#### WHAT YOU WILL DO
Set down the entries once more, exactly as they are written.
*** GIVEN DATA ***
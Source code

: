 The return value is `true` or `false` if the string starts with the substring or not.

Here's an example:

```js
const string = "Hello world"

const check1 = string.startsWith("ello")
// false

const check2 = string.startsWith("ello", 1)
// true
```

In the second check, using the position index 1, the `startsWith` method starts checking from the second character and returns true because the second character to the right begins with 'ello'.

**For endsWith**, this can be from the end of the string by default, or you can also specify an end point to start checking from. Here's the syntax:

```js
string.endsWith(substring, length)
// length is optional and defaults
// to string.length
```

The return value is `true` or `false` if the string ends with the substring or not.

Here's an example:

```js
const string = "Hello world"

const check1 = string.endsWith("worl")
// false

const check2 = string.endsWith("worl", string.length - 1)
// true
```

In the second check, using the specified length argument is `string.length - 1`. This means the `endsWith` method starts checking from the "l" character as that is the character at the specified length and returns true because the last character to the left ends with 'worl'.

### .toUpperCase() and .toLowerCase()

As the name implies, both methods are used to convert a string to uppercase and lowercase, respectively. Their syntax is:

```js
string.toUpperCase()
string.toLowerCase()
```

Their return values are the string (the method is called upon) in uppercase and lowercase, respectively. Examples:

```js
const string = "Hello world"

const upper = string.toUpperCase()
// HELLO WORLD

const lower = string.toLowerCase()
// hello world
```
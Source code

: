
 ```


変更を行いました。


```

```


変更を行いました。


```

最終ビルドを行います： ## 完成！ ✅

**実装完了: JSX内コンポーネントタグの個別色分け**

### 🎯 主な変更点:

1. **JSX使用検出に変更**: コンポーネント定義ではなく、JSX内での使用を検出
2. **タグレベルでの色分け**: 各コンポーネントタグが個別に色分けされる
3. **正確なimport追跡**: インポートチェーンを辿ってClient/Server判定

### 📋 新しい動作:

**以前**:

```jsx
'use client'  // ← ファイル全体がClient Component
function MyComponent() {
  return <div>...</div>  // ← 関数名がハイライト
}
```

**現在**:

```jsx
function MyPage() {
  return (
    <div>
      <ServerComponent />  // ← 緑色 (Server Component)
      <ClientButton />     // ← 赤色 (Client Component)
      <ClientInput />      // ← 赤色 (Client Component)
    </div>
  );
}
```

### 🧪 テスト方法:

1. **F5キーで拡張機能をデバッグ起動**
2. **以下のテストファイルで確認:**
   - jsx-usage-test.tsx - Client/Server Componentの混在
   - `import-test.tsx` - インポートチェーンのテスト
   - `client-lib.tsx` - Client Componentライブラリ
***
#### REPLY
Source code

: The return value is `true` or `false` if the string starts with the substring or not.

Here's an example:

```js
const string = "Hello world"

const check1 = string.startsWith("ello")
// false

const check2 = string.startsWith("ello", 1)
// true
```

In the second check, using the position index 1, the `startsWith` method starts checking from the second character and returns true because the second character to the right begins with 'ello'.

**For endsWith**, this can be from the end of the string by default, or you can also specify an end point to start checking from. Here's the syntax:

```js
string.endsWith(substring, length)
// length is optional and defaults
// to string.length
```

The return value is `true` or `false` if the string ends with the substring or not.

Here's an example:

```js
const string = "Hello world"

const check1 = string.endsWith("worl")
// false

const check2 = string.endsWith("worl", string.length - 1)
// true
```

In the second check, using the specified length argument is `string.length - 1`. This means the `endsWith` method starts checking from the "l" character as that is the character at the specified length and returns true because the last character to the left ends with 'worl'.

### .toUpperCase() and .toLowerCase()

As the name implies, both methods are used to convert a string to uppercase and lowercase, respectively. Their syntax is:

```js
string.toUpperCase()
string.toLowerCase()
```

Their return values are the string (the method is called upon) in uppercase and lowercase, respectively. Examples:

```js
const string = "Hello world"

const upper = string.toUpperCase()
// HELLO WORLD

const lower = string.toLowerCase()
// hello world
```
Source code

:
 ```


変更を行いました。


```

```


変更を行いました。


```

最終ビルドを行います： ## 完成！ ✅

**実装完了: JSX内コンポーネントタグの個別色分け**

### 🎯 主な変更点:

1. **JSX使用検出に変更**: コンポーネント定義ではなく、JSX内での使用を検出
2. **タグレベルでの色分け**: 各コンポーネントタグが個別に色分けされる
3. **正確なimport追跡**: インポートチェーンを辿ってClient/Server判定

### 📋 新しい動作:

**以前**:

```jsx
'use client'  // ← ファイル全体がClient Component
function MyComponent() {
  return <div>...</div>  // ← 関数名がハイライト
}
```

**現在**:

```jsx
function MyPage() {
  return (
    <div>
      <ServerComponent />  // ← 緑色 (Server Component)
      <ClientButton />     // ← 赤色 (Client Component)
      <ClientInput />      // ← 赤色 (Client Component)
    </div>
  );
}
```

### 🧪 テスト方法:

1. **F5キーで拡張機能をデバッグ起動**
2. **以下のテストファイルで確認:**
   - jsx-usage-test.tsx - Client/Server Componentの混在
   - `import-test.tsx` - インポートチェーンのテスト
   - `client-lib.tsx` - Client Componentライブラリ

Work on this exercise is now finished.